The French actress stars alongside Michael Fassbender in Assassin's Creed, an adaptation of the popular action-thriller games, set for release on Dec 22.
She plays Sophia Rikkin, the leading scientist on a project to end violence, using criminal Callum Lynch (Fassbender) to access and relive the memories of his ancestor during the Spanish Inquisition.
It was not a role she took on lightly, she told the press at the Park Hyatt Sydney recently.
While she was keen to work with Fassbender and director Justin Kurzel again after their success with last year's Macbeth, she would not have taken on the project if not for the story.
"I didn't know anything about the game, but I thought the script was so good. I loved the themes of violence and free will," she said.
"As much as I love the director, if I don't like the story and if I don't fit in, I won't accept the project."
Sporting a baby bump - Cotillard is pregnant with her second child - she spoke to The New Paper about playing complex characters and leaving them behind at the end of the day to be a mum.
Did you play the Assassin's Creed video games before starting work on the movie?
No, I didn't. I think I would (have become) addicted. I have some friends who talked to me about the main themes of the game and this process of going into a world that had existed, these ancient societies.
One of them has watched it (the movie), and I was very happy because he went absolutely crazy.
He said what was great was that it was an era not explored in the games, yet all the main themes and the fascinating things about the game were there.
Sophia is another in a long line of strong, smart women that you have played. What attracts you to such roles?

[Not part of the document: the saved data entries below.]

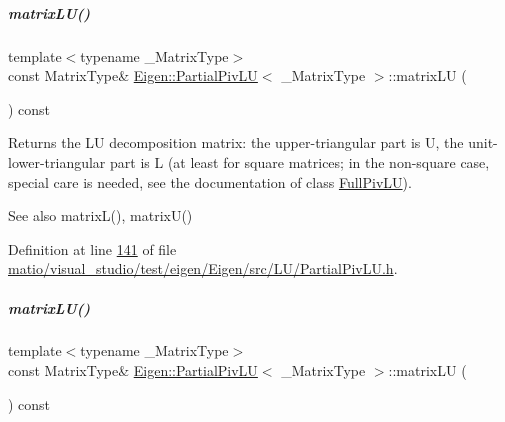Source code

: \mbox{\label{group___l_u___module_abea0d7e51c5591a6db152eade0892d9c}} 
\subparagraph{\texorpdfstring{matrix\+L\+U()}{matrixLU()}\hspace{0.1cm}{\footnotesize\ttfamily [1/2]}}
{\footnotesize\ttfamily template$<$typename \+\_\+\+Matrix\+Type$>$ \\
const Matrix\+Type\& \hyperlink{group___l_u___module_class_eigen_1_1_partial_piv_l_u}{Eigen\+::\+Partial\+Piv\+LU}$<$ \+\_\+\+Matrix\+Type $>$\+::matrix\+LU (\begin{DoxyParamCaption}{ }\end{DoxyParamCaption}) const\hspace{0.3cm}{\ttfamily [inline]}}

\begin{DoxyReturn}{Returns}
the LU decomposition matrix\+: the upper-\/triangular part is U, the unit-\/lower-\/triangular part is L (at least for square matrices; in the non-\/square case, special care is needed, see the documentation of class \hyperlink{group___l_u___module_class_eigen_1_1_full_piv_l_u}{Full\+Piv\+LU}).
\end{DoxyReturn}
\begin{DoxySeeAlso}{See also}
matrix\+L(), matrix\+U() 
\end{DoxySeeAlso}


Definition at line \hyperlink{matio_2visual__studio_2test_2eigen_2_eigen_2src_2_l_u_2_partial_piv_l_u_8h_source_l00141}{141} of file \hyperlink{matio_2visual__studio_2test_2eigen_2_eigen_2src_2_l_u_2_partial_piv_l_u_8h_source}{matio/visual\+\_\+studio/test/eigen/\+Eigen/src/\+L\+U/\+Partial\+Piv\+L\+U.\+h}.

\mbox{\label{group___l_u___module_abea0d7e51c5591a6db152eade0892d9c}} 
\subparagraph{\texorpdfstring{matrix\+L\+U()}{matrixLU()}\hspace{0.1cm}{\footnotesize\ttfamily [2/2]}}
{\footnotesize\ttfamily template$<$typename \+\_\+\+Matrix\+Type$>$ \\
const Matrix\+Type\& \hyperlink{group___l_u___module_class_eigen_1_1_partial_piv_l_u}{Eigen\+::\+Partial\+Piv\+LU}$<$ \+\_\+\+Matrix\+Type $>$\+::matrix\+LU (\begin{DoxyParamCaption}{ }\end{DoxyParamCaption}) const\hspace{0.3cm}{\ttfamily [inline]}}

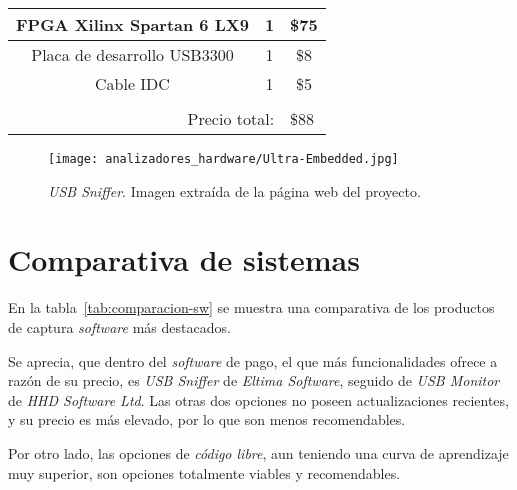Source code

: \begin{itemize}
\begin{table}[hbtp]
\begin{tabular}{|c|c|c|}
            FPGA Xilinx Spartan 6 LX9 &
            1 & \$75 \\ \hline

            Placa de desarrollo USB3300 &
            1 &
            \$8 \\ \hline

            Cable IDC &
            1 &
            \$5 \\ \hline

            \multicolumn{1}{l}{} &
            \multicolumn{1}{l}{} &
            \multicolumn{1}{l}{} \\

            \multicolumn{2}{r}{Precio total:} &
            \multicolumn{1}{l}{\$88} \\
        \end{tabular}
    \end{table}

    \begin{figure}[hbtp]
        \centering
        \texttt{[image: analizadores\_hardware/Ultra-Embedded.jpg]}
        \caption{\emph{USB Sniffer}. Imagen extraída de la página web del proyecto.}
        \label{fig:ultra-embedded}
    \end{figure}
\end{itemize}



\section{Comparativa de sistemas}
En la tabla~\ref{tab:comparacion-sw} se muestra una comparativa de los productos de captura \emph{software} más destacados.

Se aprecia, que dentro del \emph{software} de pago, el que más funcionalidades ofrece a razón de su precio, es \emph{USB Sniffer} de \emph{Eltima Software}, seguido de \emph{USB Monitor} de \emph{HHD Software Ltd}. Las otras dos opciones no poseen actualizaciones recientes, y su precio es más elevado, por lo que son menos recomendables.

Por otro lado, las opciones de \emph{código libre}, aun teniendo una curva de aprendizaje muy superior, son opciones totalmente viables y recomendables.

I am attracted to very complex characters (in) whom I can explore a lot of aspects of human beings, a lot of layers and emotions.

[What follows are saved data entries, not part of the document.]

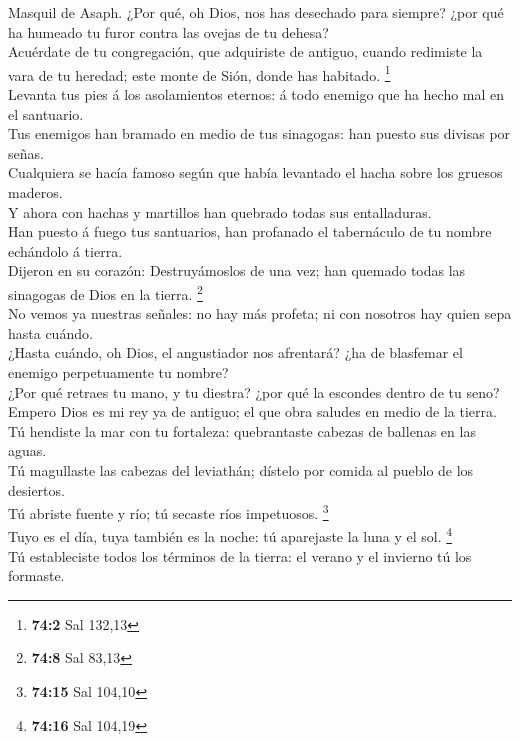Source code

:  Masquil de Asaph. ¿Por qué, oh Dios, nos has desechado para
siempre? ¿por qué ha humeado tu furor contra las ovejas de tu dehesa?\\
 Acuérdate de tu congregación, que adquiriste de antiguo,
cuando redimiste la vara de tu heredad; este monte de Sión, donde has
habitado. \footnote{\textbf{74:2} Sal 132,13}\\
 Levanta tus pies á los asolamientos eternos: á todo enemigo
que ha hecho mal en el santuario.\\
 Tus enemigos han bramado en medio de tus sinagogas: han
puesto sus divisas por señas.\\
 Cualquiera se hacía famoso según que había levantado el
hacha sobre los gruesos maderos.\\
 Y ahora con hachas y martillos han quebrado todas sus
entalladuras.\\
 Han puesto á fuego tus santuarios, han profanado el
tabernáculo de tu nombre echándolo á tierra.\\
 Dijeron en su corazón: Destruyámoslos de una vez; han
quemado todas las sinagogas de Dios en la tierra. \footnote{\textbf{74:8}
  Sal 83,13}\\
 No vemos ya nuestras señales: no hay más profeta; ni con
nosotros hay quien sepa hasta cuándo.\\
 ¿Hasta cuándo, oh Dios, el angustiador nos afrentará? ¿ha
de blasfemar el enemigo perpetuamente tu nombre?\\
 ¿Por qué retraes tu mano, y tu diestra? ¿por qué la
escondes dentro de tu seno?\\
 Empero Dios es mi rey ya de antiguo; el que obra saludes
en medio de la tierra.\\
 Tú hendiste la mar con tu fortaleza: quebrantaste cabezas
de ballenas en las aguas.\\
 Tú magullaste las cabezas del leviathán; dístelo por
comida al pueblo de los desiertos.\\
 Tú abriste fuente y río; tú secaste ríos impetuosos.
\footnote{\textbf{74:15} Sal 104,10}\\
 Tuyo es el día, tuya también es la noche: tú aparejaste la
luna y el sol. \footnote{\textbf{74:16} Sal 104,19}\\
 Tú estableciste todos los términos de la tierra: el verano
y el invierno tú los formaste.\\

Sophia is a scientist with a lot of questions inside of her, a lot of mysteries she carries.
I am attracted to powerful characters. If they're not powerful, they find their power during the journey of the story we're telling.
How was it teaming up with the Macbeth team again?
On Macbeth, I had this challenge of the (Shakespearean) language that I did not have on this one. I barely had fun on Macbeth.
To be a French actress and be a part of a project in English, based on Shakespeare, I felt a lot of pressure. But (on Assassin's Creed), I was more relaxed.
I was happy to work with Justin and Michael again.
How do you unwind from the dark roles?
It is a little bit of work every day to breathe it out, but being a mum helps, I focus on being myself and being a mum without being weird people and bringing weird feelings home. All the drama stays on set.
When you spend days, sometimes nights, with a different person who is sometimes intensely dramatic, it affects you a bit.
It is just a matter of enjoying going back to yourself and your family and having a break from such dramatic lives.
How do you feel about your success as an actress who has crossed over from Europe to the US?
I was always fascinated by actors and directors from the US when I was a child. I watched a lot of American movies, and it was a part of my culture.
Then I had this amazing chance to share this French movie (2007's La Vie En Rose) with an American audience.
That they responded the way they did, and then to have this crazy, amazing adventure with the Oscars... that opened this wider playground for me. And then I worked with Michael Mann (on 2009's Public Enemies), and that opened even more opportunities for me.
I feel really lucky that I never really had to fight to work there.